EXERCISE
Return every line of the data below that includes the string "slug".

Stored records
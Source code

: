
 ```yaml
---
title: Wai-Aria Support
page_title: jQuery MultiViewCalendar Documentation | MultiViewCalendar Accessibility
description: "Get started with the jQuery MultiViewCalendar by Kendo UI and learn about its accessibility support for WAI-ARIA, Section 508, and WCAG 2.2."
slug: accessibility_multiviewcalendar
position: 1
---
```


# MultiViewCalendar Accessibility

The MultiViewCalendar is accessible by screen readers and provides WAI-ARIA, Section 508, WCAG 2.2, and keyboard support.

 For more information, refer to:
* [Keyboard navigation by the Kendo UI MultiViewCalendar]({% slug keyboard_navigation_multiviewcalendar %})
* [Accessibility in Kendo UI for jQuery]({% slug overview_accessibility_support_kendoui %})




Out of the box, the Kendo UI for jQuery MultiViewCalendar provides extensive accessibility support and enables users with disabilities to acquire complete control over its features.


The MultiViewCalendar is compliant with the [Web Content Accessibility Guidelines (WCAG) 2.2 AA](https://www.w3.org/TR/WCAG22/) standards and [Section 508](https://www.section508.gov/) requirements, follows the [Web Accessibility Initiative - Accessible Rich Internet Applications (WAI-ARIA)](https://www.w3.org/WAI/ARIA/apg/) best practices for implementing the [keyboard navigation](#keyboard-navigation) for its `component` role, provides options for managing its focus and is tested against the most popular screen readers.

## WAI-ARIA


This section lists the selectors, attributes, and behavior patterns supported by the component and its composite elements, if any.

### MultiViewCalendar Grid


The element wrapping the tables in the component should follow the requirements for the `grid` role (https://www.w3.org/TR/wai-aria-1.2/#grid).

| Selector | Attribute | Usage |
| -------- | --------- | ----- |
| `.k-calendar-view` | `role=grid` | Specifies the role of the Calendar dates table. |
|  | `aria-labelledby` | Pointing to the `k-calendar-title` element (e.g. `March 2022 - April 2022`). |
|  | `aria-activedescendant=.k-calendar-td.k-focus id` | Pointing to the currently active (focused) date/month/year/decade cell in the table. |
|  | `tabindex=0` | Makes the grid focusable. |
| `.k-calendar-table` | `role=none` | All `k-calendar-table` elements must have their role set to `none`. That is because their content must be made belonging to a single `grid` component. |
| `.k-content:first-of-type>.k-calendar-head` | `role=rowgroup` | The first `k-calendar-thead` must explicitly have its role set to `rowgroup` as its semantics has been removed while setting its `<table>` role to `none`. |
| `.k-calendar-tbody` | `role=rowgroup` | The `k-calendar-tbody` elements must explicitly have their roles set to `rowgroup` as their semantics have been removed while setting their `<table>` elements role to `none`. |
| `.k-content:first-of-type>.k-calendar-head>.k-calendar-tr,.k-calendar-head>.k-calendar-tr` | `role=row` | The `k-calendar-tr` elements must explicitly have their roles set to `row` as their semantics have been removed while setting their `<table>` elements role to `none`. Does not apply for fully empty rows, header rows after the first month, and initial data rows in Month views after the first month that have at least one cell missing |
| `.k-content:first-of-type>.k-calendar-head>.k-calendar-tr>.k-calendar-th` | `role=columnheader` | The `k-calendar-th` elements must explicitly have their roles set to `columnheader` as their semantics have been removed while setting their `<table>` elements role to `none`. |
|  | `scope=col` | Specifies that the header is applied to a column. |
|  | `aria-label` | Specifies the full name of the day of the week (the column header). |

RESULT FOR THIS TASK
slug: accessibility_multiviewcalendar
* [Keyboard navigation by the Kendo UI MultiViewCalendar]({% slug keyboard_navigation_multiviewcalendar %})
* [Accessibility in Kendo UI for jQuery]({% slug overview_accessibility_support_kendoui %})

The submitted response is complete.